::: EXTRACTED RECORDS :::

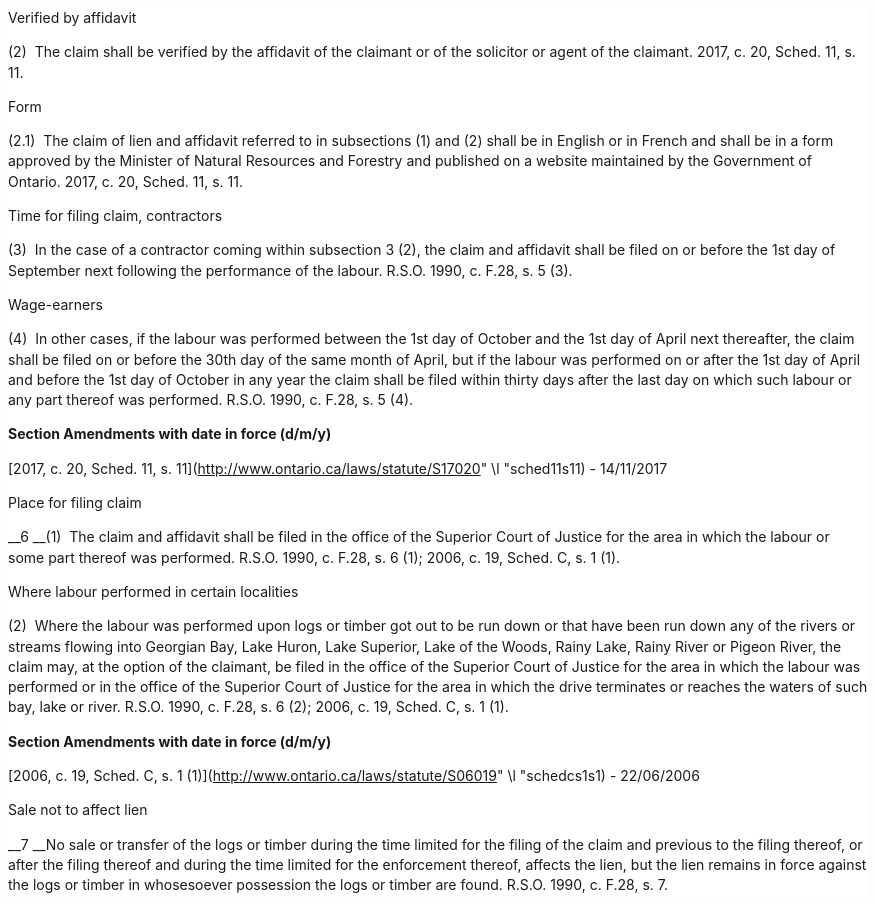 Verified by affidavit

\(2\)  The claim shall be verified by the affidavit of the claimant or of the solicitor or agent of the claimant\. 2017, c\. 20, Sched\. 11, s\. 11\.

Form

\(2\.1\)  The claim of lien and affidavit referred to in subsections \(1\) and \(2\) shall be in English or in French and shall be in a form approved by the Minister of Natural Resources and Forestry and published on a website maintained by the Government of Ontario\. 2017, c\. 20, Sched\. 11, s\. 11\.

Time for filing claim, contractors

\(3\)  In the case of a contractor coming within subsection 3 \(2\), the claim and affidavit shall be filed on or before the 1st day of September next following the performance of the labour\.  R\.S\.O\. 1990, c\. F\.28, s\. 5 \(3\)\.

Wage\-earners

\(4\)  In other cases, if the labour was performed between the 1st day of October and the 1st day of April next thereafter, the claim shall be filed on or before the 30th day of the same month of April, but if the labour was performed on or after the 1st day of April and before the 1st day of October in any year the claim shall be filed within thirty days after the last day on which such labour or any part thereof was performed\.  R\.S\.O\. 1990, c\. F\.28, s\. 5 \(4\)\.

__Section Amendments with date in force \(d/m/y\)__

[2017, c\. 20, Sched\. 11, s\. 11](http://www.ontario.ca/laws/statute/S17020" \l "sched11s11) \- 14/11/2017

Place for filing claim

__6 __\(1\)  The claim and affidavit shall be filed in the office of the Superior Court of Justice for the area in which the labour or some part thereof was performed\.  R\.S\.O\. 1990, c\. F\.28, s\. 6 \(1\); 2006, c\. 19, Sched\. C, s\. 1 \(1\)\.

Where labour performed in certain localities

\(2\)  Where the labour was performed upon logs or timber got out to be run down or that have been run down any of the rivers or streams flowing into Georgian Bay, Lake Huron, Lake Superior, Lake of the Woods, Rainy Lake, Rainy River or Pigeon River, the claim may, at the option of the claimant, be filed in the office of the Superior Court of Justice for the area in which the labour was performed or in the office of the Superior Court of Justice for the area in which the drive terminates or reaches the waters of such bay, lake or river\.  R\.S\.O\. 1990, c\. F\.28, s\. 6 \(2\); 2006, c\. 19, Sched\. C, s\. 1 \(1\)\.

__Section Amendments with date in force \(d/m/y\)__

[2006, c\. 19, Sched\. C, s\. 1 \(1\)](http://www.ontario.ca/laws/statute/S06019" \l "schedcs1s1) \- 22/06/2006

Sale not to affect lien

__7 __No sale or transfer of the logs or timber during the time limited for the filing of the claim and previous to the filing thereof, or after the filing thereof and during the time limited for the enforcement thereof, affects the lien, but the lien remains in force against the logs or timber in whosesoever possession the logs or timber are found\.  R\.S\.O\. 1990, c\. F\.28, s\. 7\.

:::
::: EXTRACTED RECORDS :::

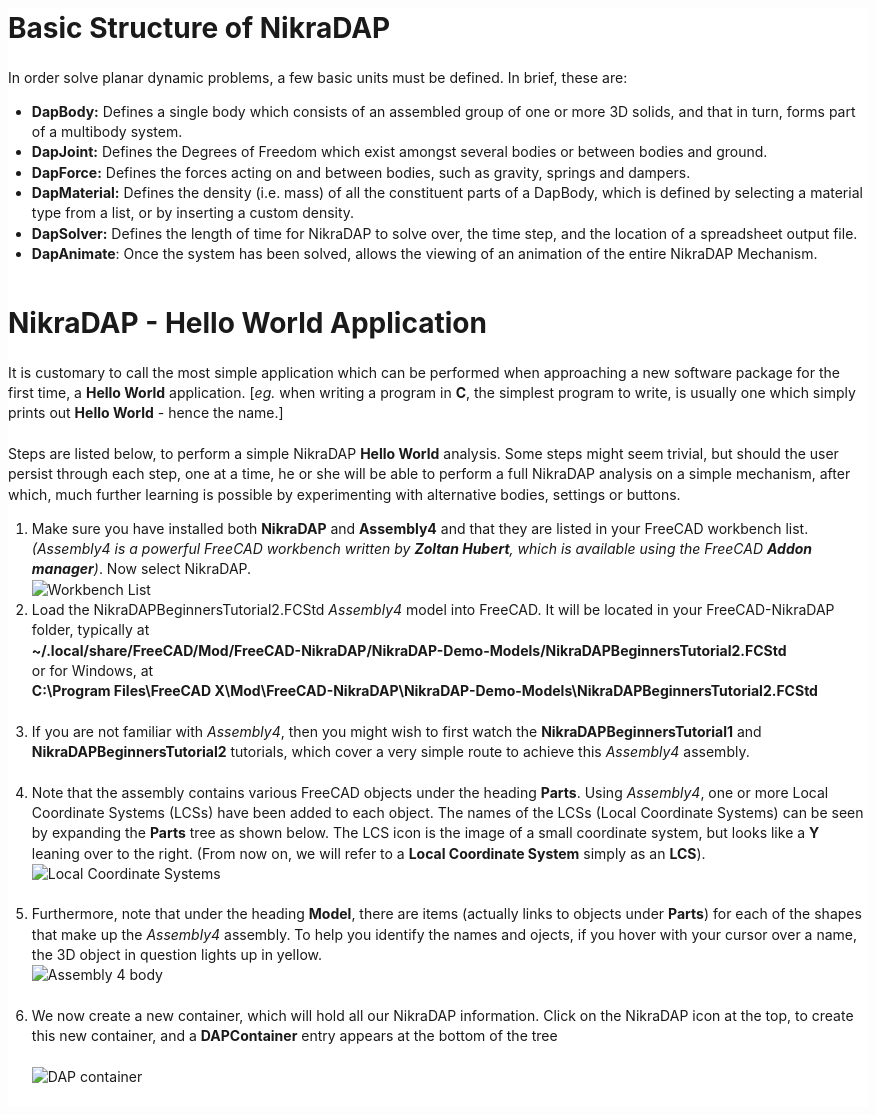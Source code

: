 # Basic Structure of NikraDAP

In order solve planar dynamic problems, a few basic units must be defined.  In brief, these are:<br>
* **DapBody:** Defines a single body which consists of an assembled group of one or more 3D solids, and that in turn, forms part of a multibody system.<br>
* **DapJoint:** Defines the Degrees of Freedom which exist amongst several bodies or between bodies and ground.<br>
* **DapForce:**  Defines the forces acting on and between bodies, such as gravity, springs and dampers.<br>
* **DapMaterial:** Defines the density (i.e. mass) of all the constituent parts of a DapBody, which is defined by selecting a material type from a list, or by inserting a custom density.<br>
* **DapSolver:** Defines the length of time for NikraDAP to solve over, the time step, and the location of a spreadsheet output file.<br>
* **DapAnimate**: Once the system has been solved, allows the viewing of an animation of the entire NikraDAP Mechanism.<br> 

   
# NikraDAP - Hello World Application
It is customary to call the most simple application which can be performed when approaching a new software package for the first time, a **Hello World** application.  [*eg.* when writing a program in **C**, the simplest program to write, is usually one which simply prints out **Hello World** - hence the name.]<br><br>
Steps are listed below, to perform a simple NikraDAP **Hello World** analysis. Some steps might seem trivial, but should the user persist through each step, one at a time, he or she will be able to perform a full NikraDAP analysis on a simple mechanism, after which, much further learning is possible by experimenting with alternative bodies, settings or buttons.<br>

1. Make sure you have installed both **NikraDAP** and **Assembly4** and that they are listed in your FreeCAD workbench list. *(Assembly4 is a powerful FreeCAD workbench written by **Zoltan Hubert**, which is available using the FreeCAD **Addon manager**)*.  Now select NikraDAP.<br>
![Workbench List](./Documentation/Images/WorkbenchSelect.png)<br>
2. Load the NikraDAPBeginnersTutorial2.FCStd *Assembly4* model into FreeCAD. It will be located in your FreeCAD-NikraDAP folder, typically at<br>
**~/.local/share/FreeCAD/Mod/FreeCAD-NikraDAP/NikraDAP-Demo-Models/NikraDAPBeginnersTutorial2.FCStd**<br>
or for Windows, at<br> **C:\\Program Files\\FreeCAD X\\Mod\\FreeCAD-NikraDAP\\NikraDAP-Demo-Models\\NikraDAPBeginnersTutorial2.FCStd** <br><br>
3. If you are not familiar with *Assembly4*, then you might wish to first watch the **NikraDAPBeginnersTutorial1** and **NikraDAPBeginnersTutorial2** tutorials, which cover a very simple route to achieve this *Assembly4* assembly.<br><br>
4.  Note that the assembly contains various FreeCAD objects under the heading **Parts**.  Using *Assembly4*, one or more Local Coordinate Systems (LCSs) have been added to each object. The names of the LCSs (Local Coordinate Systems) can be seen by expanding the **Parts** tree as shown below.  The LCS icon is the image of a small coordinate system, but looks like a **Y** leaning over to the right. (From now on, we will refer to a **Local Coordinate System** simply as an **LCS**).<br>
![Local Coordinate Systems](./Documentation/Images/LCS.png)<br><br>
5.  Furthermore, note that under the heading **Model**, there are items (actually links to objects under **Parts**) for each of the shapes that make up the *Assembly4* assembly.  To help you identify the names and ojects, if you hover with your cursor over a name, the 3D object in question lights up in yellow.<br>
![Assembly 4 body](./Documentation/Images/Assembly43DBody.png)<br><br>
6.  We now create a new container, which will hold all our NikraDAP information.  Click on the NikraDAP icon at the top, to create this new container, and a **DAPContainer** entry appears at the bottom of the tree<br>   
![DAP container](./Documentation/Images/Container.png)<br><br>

:::

> **DIRECTIONS**
What is needed is an exact copy of the lines above, from the one containing "s\. 6 \(2\); 2006, c\. 19, Sched\. C, s\. 1 \(1\)\." through the one containing "Sale not to affect lien", with nothing added.

> **OUTPUT FOR THIS TASK**
\(2\)  Where the labour was performed upon logs or timber got out to be run down or that have been run down any of the rivers or streams flowing into Georgian Bay, Lake Huron, Lake Superior, Lake of the Woods, Rainy Lake, Rainy River or Pigeon River, the claim may, at the option of the claimant, be filed in the office of the Superior Court of Justice for the area in which the labour was performed or in the office of the Superior Court of Justice for the area in which the drive terminates or reaches the waters of such bay, lake or river\.  R\.S\.O\. 1990, c\. F\.28, s\. 6 \(2\); 2006, c\. 19, Sched\. C, s\. 1 \(1\)\.

__Section Amendments with date in force \(d/m/y\)__

[2006, c\. 19, Sched\. C, s\. 1 \(1\)](http://www.ontario.ca/laws/statute/S06019" \l "schedcs1s1) \- 22/06/2006

Sale not to affect lien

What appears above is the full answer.